**Information shown**:
Content starts
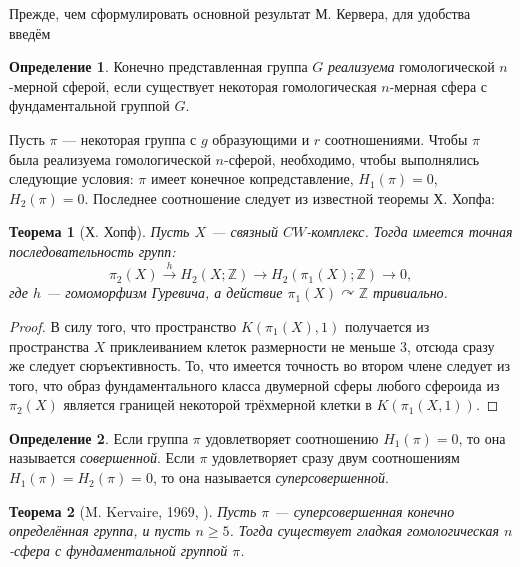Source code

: \documentclass[14pt, dvipsnames, twoside]{extarticle}
\newtheorem{theorem}{Теорема}
\theoremstyle{definition}
\newtheorem{defi}{Определение}
\theoremstyle{remark}
\begin{document}
Прежде, чем сформулировать основной результат М. Кервера, для удобства введём 

\begin{defi}
Конечно представленная группа $G$ {\it реализуема} гомологической $n$-мерной сферой, если существует некоторая гомологическая $n$-мерная сфера с фундаментальной группой $G$.  
\end{defi}

Пусть $\pi$ --- некоторая группа с $g$ образующими и $r$ соотношениями. Чтобы $\pi$ была реализуема гомологической $n$-сферой, необходимо, чтобы выполнялись следующие условия: $\pi$ имеет конечное копредставление, $H_1(\pi)=0$, $H_2(\pi)=0$. Последнее соотношение следует из известной теоремы Х. Хопфа:

\begin{theorem}[Х. Хопф]
Пусть $X$ --- связный $CW$-комплекс. Тогда имеется точная последовательность групп: $$\pi_2(X)\overset{h}{\to} H_2(X; \mathbb{Z})\to H_2(\pi_1(X); \mathbb{Z})\to 0,$$ где $h$ --- гомоморфизм Гуревича, а действие $\pi_1(X)\curvearrowright\mathbb{Z}$ тривиально.
\end{theorem}   

\begin{proof}
В силу того, что пространство $K(\pi_1(X), 1)$ получается из пространства $X$ приклеиванием клеток размерности не меньше 3, отсюда сразу же следует сюръективность. То, что имеется точность во втором члене следует из того, что образ фундаментального класса двумерной сферы любого сфероида из $\pi_2(X)$ является границей некоторой трёхмерной клетки в $K(\pi_1(X, 1)).$    
\end{proof}



\begin{defi}
Если группа $\pi$ удовлетворяет соотношению $H_1(\pi)=0$, то она называется {\it совершенной}. Если $\pi$ удовлетворяет сразу двум соотношениям $H_1(\pi)=H_2(\pi)=0$, то она называется {\it суперсовершенной}.
\end{defi}

\begin{theorem}[M. Kervaire, 1969, \cite{Kervaire}]\label{high_dim}
Пусть $\pi$ --- суперсовершенная конечно определённая группа, и пусть $n\geqslant 5$. Тогда существует гладкая гомологическая $n$-сфера с фундаментальной группой $\pi$.
\end{theorem}
\end{document}
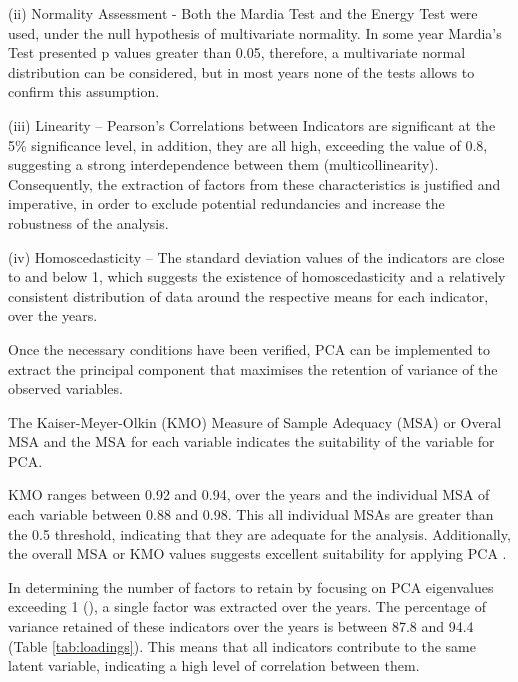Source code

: \documentclass[conference]{IEEEtran}
\begin{document}
(ii) Normality Assessment - Both the Mardia Test and the Energy Test were used, under the null hypothesis of multivariate normality.
In some year Mardia's Test presented p values greater than 0.05, therefore, a multivariate normal distribution can be considered, but in most years none of the tests allows to confirm this assumption.

(iii) Linearity -- Pearson's Correlations between Indicators are significant at the 5\% significance level, in addition, they are all high, exceeding the value of 0.8, suggesting a strong interdependence between them (multicollinearity).
Consequently, the extraction of factors from these characteristics is justified and imperative, in order to exclude potential redundancies and increase the robustness of the analysis.

(iv) Homoscedasticity -- The standard deviation values of the indicators are close to and below 1, which suggests the existence of homoscedasticity and a relatively consistent distribution of data around the respective means for each indicator, over the years.

Once the necessary conditions have been verified, PCA can be implemented to extract the principal component that maximises the retention of variance of the observed variables.

The Kaiser-Meyer-Olkin (KMO) Measure of Sample Adequacy (MSA) or Overal MSA and the MSA for each variable indicates the suitability of the variable for PCA. 

KMO ranges between 0.92 and 0.94, over the years
and the individual MSA of each variable between 0.88 and 0.98.
This all individual MSAs are greater than the 0.5 threshold, indicating that they are adequate for the analysis. Additionally, the overall MSA or KMO  values suggests excellent suitability for applying PCA \cite{maroco2018analise}. 



In determining the number of factors to retain by focusing on PCA eigenvalues  exceeding 1 (\cite{carroll1978effect}), a single factor was extracted  over the years. The percentage of variance retained of these indicators over the years is between 87.8 and 94.4 (Table \ref{tab:loadings}). 
This means that all indicators contribute to the same latent variable, indicating a high level of correlation between them.
\end{document}
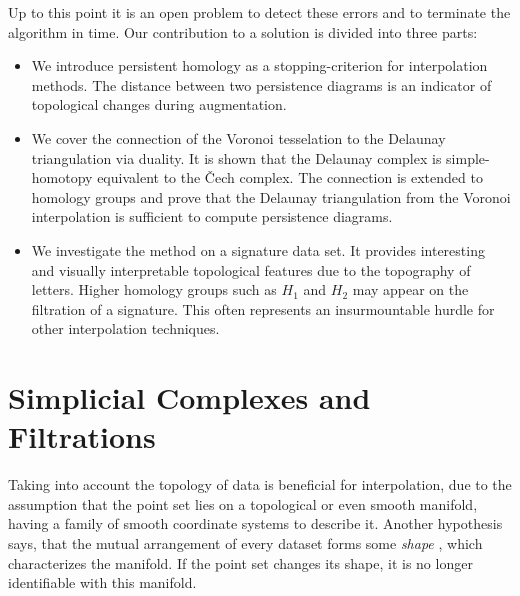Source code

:\documentclass{article}
\begin{document}
Up to this point it is an open problem to detect these errors and to terminate the algorithm in time. Our contribution to a solution is divided into three parts:
\begin{itemize}
  \item We introduce persistent homology as a stopping-criterion for interpolation methods. The distance between two persistence diagrams is an indicator of topological changes during augmentation.
  \item We cover the connection of the Voronoi tesselation to the Delaunay triangulation via duality. It is shown that the Delaunay complex is simple-homotopy equivalent to the \v{C}ech complex. The connection is extended to homology groups and prove that the Delaunay triangulation from the Voronoi interpolation is sufficient to compute persistence diagrams.
  \item We investigate the method on a signature data set. It provides interesting and visually interpretable topological features due to the topography of letters. Higher homology groups such as $H_1$ and $H_2$ may appear on the filtration of a signature. This often represents an insurmountable hurdle for other interpolation techniques.
\end{itemize}

\section{Simplicial Complexes and Filtrations}
\label{sec:simplex}
Taking into account the topology of data is beneficial for interpolation, due to the assumption that the point set lies on a topological or even smooth manifold, having a family of smooth coordinate systems to describe it. Another hypothesis says, that the mutual arrangement of every dataset forms some \textit{shape} \cite{ZomorodianC05}, which characterizes the manifold. If the point set changes its shape, it is no longer identifiable with this manifold.
\end{document}
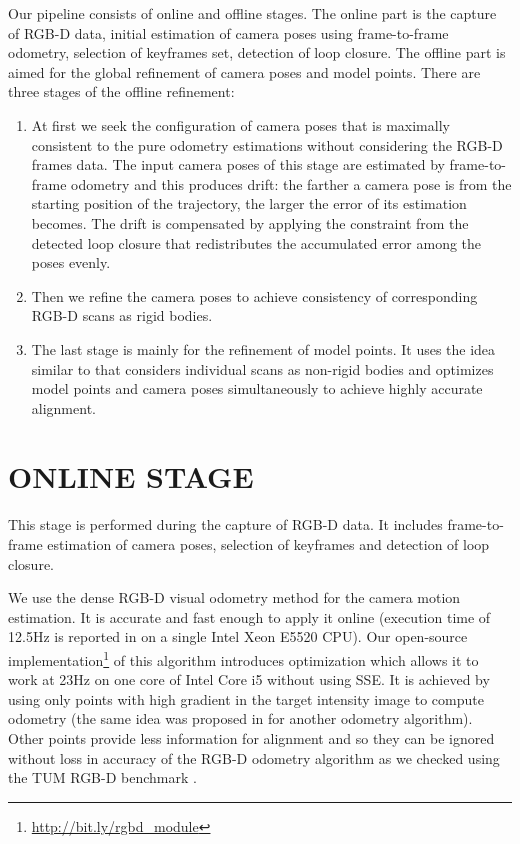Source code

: \documentclass[letterpaper, 10 pt, conference]{ieeeconf}  %
\begin{document}
Our pipeline consists of online and offline stages. The online part is the capture of RGB-D data,
initial estimation of camera poses using frame-to-frame odometry,
selection of keyframes set, detection of loop closure. The offline part is aimed for
the global refinement of camera poses and model points. There are three stages
of the offline refinement:

\begin{enumerate}
\item At first we seek the configuration of camera poses that is
maximally consistent to the pure odometry estimations without 
considering the RGB-D frames data. The input camera poses of this stage
are estimated by frame-to-frame odometry and this produces drift: 
the farther a camera pose is from the starting position of the trajectory, 
the larger the error of its estimation becomes. The drift is compensated
by applying the constraint from the detected loop closure 
that redistributes the accumulated error among the poses evenly.

\item Then we refine the camera poses to achieve 
consistency of corresponding RGB-D scans as rigid bodies.

\item The last stage is mainly for the refinement of model points. It uses the idea similar to \cite{ruhnke2012highly}
that considers individual scans as non-rigid bodies and optimizes
model points and camera poses simultaneously to achieve highly accurate alignment.

\end{enumerate}

\section{ONLINE STAGE}

This stage is performed during the capture of RGB-D data. It includes
frame-to-frame estimation of camera poses, selection of keyframes and 
detection of loop closure.

We use the dense RGB-D visual odometry
method \cite{steinbrucker2011real} for the camera motion estimation.
It is accurate and fast enough to apply it online
(execution time of 12.5Hz is reported in \cite{steinbrucker2011real}
on a single Intel Xeon E5520 CPU).
Our open-source implementation\footnote{\label{note1}\href{http://bit.ly/rgbd\_module}{http://bit.ly/rgbd\_module}} of this algorithm
introduces optimization which allows it to work at 23Hz on one core
of Intel Core i5 without using SSE.
It is achieved by using only points with high gradient in the target intensity image
to compute odometry (the same idea was proposed in \cite{tykkala2011direct} for another odometry algorithm).
Other points provide less information for alignment
and so they can be ignored without loss in accuracy of the RGB-D odometry algorithm
as we checked using the TUM RGB-D benchmark \cite{sturm12iros}.
\end{document}
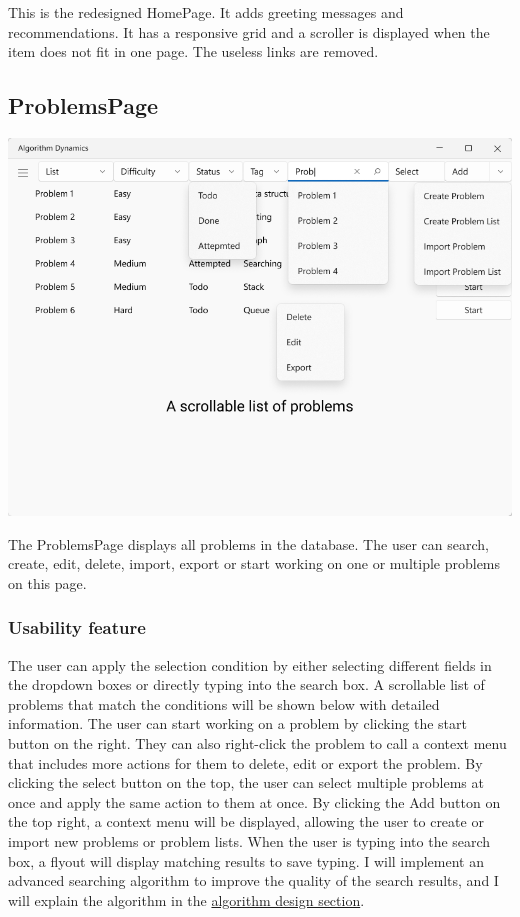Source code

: \documentclass[a4paper]{report}
\begin{document}
This is the redesigned HomePage. It adds greeting messages and recommendations. It has a responsive grid and a scroller is displayed when the item does not fit in one page. The useless links are removed.

\subsection{ProblemsPage}

\includegraphics[width=\textwidth, height=\textheight, keepaspectratio]{ProblemsPage-design}

The ProblemsPage displays all problems in the database. The user can search, create, edit, delete, import, export or start working on one or multiple problems on this page.

\subsubsection{Usability feature}

The user can apply the selection condition by either selecting different fields in the dropdown boxes or directly typing into the search box. A scrollable list of problems that match the conditions will be shown below with detailed information. The user can start working on a problem by clicking the start button on the right. They can also right-click the problem to call a context menu that includes more actions for them to delete, edit or export the problem. By clicking the select button on the top, the user can select multiple problems at once and apply the same action to them at once. By clicking the Add button on the top right, a context menu will be displayed, allowing the user to create or import new problems or problem lists. When the user is typing into the search box, a flyout will display matching results to save typing. I will implement an advanced searching algorithm to improve the quality of the search results, and I will explain the algorithm in the \hyperref[sec:algorithm design]{algorithm design section}.
\end{document}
Content ends
**Aim of the task**:
Output each line of the listing above that has "некоторая".

**Answer space**:
Конечно представленная группа $G$ {\it реализуема} гомологической $n$-мерной сферой, если существует некоторая гомологическая $n$-мерная сфера с фундаментальной группой $G$.  
Пусть $\pi$ --- некоторая группа с $g$ образующими и $r$ соотношениями. Чтобы $\pi$ была реализуема гомологической $n$-сферой, необходимо, чтобы выполнялись следующие условия: $\pi$ имеет конечное копредставление, $H_1(\pi)=0$, $H_2(\pi)=0$. Последнее соотношение следует из известной теоремы Х. Хопфа:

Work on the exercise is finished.